## Brief
Every single entry must be restated word for word.

*** Available data ***

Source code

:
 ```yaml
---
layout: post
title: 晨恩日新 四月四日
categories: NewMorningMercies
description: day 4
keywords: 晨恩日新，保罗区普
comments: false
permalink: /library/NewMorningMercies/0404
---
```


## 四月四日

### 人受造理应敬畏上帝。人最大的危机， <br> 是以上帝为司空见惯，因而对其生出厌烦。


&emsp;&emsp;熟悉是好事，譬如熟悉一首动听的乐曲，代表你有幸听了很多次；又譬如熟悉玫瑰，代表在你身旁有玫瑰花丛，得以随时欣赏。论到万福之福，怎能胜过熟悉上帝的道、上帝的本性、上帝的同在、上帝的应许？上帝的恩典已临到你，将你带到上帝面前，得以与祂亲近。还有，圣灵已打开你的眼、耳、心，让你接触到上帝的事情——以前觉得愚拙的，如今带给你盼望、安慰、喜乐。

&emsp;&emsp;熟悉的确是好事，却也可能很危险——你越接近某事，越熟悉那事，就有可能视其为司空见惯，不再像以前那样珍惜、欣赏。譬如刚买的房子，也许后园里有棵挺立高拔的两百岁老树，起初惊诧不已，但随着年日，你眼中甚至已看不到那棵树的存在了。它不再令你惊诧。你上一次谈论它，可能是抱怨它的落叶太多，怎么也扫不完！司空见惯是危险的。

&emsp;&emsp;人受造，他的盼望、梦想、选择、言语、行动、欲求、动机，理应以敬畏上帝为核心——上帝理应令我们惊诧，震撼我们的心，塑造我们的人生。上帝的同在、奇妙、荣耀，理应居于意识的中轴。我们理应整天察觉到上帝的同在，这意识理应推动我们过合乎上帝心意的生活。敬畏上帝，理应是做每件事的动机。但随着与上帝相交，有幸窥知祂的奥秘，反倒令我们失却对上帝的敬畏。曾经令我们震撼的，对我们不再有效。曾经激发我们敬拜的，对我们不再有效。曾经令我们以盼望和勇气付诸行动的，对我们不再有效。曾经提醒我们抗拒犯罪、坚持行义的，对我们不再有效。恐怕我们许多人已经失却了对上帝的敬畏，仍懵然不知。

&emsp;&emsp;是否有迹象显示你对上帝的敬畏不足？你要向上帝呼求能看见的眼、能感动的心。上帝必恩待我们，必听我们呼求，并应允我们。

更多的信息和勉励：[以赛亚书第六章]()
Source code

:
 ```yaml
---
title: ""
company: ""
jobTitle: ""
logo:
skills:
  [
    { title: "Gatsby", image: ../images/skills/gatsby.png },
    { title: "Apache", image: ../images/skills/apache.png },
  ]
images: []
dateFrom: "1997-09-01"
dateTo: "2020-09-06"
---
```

*** End of Available data ***

## Response to the task
Source code

:
 ```yaml
---
layout: post
title: 晨恩日新 四月四日
categories: NewMorningMercies
description: day 4
keywords: 晨恩日新，保罗区普
comments: false
permalink: /library/NewMorningMercies/0404
---
```


## 四月四日

### 人受造理应敬畏上帝。人最大的危机， <br> 是以上帝为司空见惯，因而对其生出厌烦。


&emsp;&emsp;熟悉是好事，譬如熟悉一首动听的乐曲，代表你有幸听了很多次；又譬如熟悉玫瑰，代表在你身旁有玫瑰花丛，得以随时欣赏。论到万福之福，怎能胜过熟悉上帝的道、上帝的本性、上帝的同在、上帝的应许？上帝的恩典已临到你，将你带到上帝面前，得以与祂亲近。还有，圣灵已打开你的眼、耳、心，让你接触到上帝的事情——以前觉得愚拙的，如今带给你盼望、安慰、喜乐。

&emsp;&emsp;熟悉的确是好事，却也可能很危险——你越接近某事，越熟悉那事，就有可能视其为司空见惯，不再像以前那样珍惜、欣赏。譬如刚买的房子，也许后园里有棵挺立高拔的两百岁老树，起初惊诧不已，但随着年日，你眼中甚至已看不到那棵树的存在了。它不再令你惊诧。你上一次谈论它，可能是抱怨它的落叶太多，怎么也扫不完！司空见惯是危险的。

&emsp;&emsp;人受造，他的盼望、梦想、选择、言语、行动、欲求、动机，理应以敬畏上帝为核心——上帝理应令我们惊诧，震撼我们的心，塑造我们的人生。上帝的同在、奇妙、荣耀，理应居于意识的中轴。我们理应整天察觉到上帝的同在，这意识理应推动我们过合乎上帝心意的生活。敬畏上帝，理应是做每件事的动机。但随着与上帝相交，有幸窥知祂的奥秘，反倒令我们失却对上帝的敬畏。曾经令我们震撼的，对我们不再有效。曾经激发我们敬拜的，对我们不再有效。曾经令我们以盼望和勇气付诸行动的，对我们不再有效。曾经提醒我们抗拒犯罪、坚持行义的，对我们不再有效。恐怕我们许多人已经失却了对上帝的敬畏，仍懵然不知。

&emsp;&emsp;是否有迹象显示你对上帝的敬畏不足？你要向上帝呼求能看见的眼、能感动的心。上帝必恩待我们，必听我们呼求，并应允我们。

更多的信息和勉励：[以赛亚书第六章]()
Source code

:
 ```yaml
---
title: ""
company: ""
jobTitle: ""
logo:
skills:
  [
    { title: "Gatsby", image: ../images/skills/gatsby.png },
    { title: "Apache", image: ../images/skills/apache.png },
  ]
images: []
dateFrom: "1997-09-01"
dateTo: "2020-09-06"
---
```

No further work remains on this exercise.